▶ _Exercise description_
Using the records below, quote only the span that opens with the line containing "This mechanism does" and closes with the line containing "SNARK-based Solution", exactly and inclusively.

═══ Material to process

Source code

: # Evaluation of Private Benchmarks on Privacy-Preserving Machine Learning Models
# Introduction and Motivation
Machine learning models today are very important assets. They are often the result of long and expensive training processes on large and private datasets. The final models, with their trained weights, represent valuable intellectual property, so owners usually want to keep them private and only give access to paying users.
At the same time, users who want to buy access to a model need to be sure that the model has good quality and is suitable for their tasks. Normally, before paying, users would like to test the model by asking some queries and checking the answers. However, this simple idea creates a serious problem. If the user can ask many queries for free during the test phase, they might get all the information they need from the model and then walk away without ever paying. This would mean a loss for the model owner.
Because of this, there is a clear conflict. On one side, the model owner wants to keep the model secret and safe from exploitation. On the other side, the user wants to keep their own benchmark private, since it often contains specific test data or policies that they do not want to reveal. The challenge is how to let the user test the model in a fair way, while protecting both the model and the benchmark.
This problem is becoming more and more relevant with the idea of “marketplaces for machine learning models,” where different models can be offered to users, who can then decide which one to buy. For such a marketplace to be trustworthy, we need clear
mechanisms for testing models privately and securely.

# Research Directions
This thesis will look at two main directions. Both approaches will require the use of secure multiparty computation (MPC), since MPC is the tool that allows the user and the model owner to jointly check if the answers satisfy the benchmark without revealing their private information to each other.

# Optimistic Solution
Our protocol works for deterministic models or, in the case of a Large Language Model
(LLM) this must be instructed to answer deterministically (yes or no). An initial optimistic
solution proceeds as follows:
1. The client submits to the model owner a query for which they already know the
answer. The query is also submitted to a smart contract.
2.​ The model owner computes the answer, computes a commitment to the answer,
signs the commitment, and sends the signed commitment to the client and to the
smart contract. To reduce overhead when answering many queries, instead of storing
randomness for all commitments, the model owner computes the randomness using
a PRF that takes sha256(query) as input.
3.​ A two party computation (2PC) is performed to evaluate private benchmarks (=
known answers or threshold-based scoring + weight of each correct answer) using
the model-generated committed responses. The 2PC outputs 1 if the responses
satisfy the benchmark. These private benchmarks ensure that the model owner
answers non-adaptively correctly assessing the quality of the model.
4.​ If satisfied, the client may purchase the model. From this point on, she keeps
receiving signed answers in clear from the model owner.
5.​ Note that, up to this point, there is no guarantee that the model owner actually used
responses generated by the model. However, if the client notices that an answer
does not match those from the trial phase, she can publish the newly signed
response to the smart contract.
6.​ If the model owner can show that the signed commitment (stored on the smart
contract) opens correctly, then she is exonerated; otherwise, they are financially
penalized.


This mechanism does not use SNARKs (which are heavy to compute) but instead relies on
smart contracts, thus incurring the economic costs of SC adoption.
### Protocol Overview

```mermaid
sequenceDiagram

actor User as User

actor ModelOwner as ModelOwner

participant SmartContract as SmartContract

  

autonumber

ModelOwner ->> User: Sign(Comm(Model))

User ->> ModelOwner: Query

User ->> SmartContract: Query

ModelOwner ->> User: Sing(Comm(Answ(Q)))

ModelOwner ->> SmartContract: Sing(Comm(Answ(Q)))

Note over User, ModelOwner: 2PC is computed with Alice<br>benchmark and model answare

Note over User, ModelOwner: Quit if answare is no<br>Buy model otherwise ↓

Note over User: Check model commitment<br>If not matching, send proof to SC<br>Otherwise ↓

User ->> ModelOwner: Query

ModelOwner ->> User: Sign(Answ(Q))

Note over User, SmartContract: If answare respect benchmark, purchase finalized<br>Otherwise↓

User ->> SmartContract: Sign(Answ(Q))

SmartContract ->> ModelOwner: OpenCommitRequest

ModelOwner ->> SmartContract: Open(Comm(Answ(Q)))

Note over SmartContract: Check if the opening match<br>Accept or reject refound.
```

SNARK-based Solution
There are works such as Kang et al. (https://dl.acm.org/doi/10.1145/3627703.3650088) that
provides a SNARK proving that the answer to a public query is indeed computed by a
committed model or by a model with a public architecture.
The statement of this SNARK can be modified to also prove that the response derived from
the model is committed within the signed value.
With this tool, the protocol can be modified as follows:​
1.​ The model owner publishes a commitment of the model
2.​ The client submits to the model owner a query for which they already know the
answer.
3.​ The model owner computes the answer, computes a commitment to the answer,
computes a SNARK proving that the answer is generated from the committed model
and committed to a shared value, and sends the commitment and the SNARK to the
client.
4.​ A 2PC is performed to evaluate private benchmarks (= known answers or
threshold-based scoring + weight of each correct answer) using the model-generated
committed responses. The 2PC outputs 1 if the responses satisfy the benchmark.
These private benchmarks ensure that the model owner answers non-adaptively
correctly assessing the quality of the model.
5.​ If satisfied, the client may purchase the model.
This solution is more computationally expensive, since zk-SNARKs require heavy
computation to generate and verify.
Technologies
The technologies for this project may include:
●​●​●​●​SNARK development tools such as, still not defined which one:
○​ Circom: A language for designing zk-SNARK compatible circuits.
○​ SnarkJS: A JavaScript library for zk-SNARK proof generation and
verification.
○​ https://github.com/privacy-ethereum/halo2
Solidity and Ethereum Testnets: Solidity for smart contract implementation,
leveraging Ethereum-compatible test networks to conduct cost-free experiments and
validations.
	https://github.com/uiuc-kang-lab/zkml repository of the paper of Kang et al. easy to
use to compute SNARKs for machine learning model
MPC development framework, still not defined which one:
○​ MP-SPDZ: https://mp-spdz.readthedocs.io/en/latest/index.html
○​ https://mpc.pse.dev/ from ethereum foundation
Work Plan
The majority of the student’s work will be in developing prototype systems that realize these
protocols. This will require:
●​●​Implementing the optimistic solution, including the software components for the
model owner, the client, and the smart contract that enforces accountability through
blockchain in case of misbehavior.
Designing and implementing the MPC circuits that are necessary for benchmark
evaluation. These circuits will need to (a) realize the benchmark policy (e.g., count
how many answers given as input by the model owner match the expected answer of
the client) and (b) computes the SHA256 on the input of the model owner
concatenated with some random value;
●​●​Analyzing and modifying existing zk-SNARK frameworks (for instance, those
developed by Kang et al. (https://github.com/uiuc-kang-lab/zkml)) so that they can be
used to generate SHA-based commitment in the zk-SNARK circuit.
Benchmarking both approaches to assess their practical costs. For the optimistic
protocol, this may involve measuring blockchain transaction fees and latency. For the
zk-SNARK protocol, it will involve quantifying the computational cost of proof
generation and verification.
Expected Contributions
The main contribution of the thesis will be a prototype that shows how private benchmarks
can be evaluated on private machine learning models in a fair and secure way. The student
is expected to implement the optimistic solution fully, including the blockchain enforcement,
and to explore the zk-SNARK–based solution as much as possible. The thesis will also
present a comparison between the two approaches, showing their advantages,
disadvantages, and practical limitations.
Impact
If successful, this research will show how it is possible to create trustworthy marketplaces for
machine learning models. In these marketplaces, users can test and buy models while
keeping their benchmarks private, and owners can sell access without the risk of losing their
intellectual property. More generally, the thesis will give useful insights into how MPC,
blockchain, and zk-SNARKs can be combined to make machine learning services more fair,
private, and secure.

══════
═══ Material to process

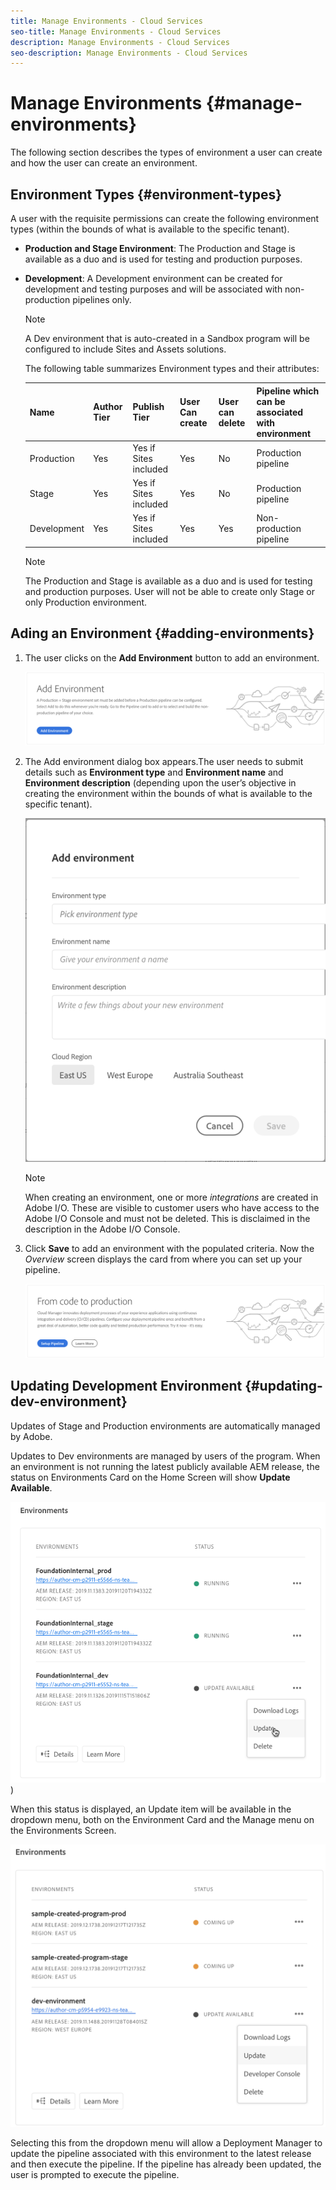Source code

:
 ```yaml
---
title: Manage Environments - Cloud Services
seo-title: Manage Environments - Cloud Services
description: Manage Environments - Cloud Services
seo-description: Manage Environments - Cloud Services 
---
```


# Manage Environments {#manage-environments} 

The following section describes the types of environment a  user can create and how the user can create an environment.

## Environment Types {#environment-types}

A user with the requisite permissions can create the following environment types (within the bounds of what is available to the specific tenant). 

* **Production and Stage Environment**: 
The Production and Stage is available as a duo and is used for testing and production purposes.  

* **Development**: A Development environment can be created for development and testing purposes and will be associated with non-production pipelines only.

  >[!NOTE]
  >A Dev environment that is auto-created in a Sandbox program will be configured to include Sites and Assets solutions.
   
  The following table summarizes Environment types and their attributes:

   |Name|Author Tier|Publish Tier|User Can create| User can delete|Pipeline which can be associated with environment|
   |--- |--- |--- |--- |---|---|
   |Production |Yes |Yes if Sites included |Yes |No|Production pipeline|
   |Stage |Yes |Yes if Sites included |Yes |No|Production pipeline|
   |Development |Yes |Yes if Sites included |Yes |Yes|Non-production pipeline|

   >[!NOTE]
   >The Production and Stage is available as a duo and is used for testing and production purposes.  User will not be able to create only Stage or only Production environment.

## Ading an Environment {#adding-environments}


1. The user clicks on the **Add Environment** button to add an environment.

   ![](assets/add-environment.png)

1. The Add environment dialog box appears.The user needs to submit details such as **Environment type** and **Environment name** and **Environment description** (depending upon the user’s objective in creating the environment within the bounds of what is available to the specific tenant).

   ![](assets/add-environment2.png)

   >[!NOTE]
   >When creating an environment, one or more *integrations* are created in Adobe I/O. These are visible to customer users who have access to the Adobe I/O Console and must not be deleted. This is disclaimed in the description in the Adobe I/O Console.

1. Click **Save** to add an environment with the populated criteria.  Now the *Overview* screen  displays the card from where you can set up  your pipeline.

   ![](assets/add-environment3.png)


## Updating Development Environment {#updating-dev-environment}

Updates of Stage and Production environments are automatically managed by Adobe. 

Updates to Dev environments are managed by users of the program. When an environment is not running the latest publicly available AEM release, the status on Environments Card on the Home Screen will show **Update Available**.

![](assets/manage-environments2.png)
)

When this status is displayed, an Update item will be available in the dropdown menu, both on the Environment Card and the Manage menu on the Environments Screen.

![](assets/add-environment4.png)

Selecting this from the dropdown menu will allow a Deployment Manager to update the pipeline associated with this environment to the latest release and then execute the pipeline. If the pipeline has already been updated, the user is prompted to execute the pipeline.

══════

▶ _Solution to this exercise_
This mechanism does not use SNARKs (which are heavy to compute) but instead relies on
smart contracts, thus incurring the economic costs of SC adoption.
### Protocol Overview

```mermaid
sequenceDiagram

actor User as User

actor ModelOwner as ModelOwner

participant SmartContract as SmartContract

  

autonumber

ModelOwner ->> User: Sign(Comm(Model))

User ->> ModelOwner: Query

User ->> SmartContract: Query

ModelOwner ->> User: Sing(Comm(Answ(Q)))

ModelOwner ->> SmartContract: Sing(Comm(Answ(Q)))

Note over User, ModelOwner: 2PC is computed with Alice<br>benchmark and model answare

Note over User, ModelOwner: Quit if answare is no<br>Buy model otherwise ↓

Note over User: Check model commitment<br>If not matching, send proof to SC<br>Otherwise ↓

User ->> ModelOwner: Query

ModelOwner ->> User: Sign(Answ(Q))

Note over User, SmartContract: If answare respect benchmark, purchase finalized<br>Otherwise↓

User ->> SmartContract: Sign(Answ(Q))

SmartContract ->> ModelOwner: OpenCommitRequest

ModelOwner ->> SmartContract: Open(Comm(Answ(Q)))

Note over SmartContract: Check if the opening match<br>Accept or reject refound.
```

SNARK-based Solution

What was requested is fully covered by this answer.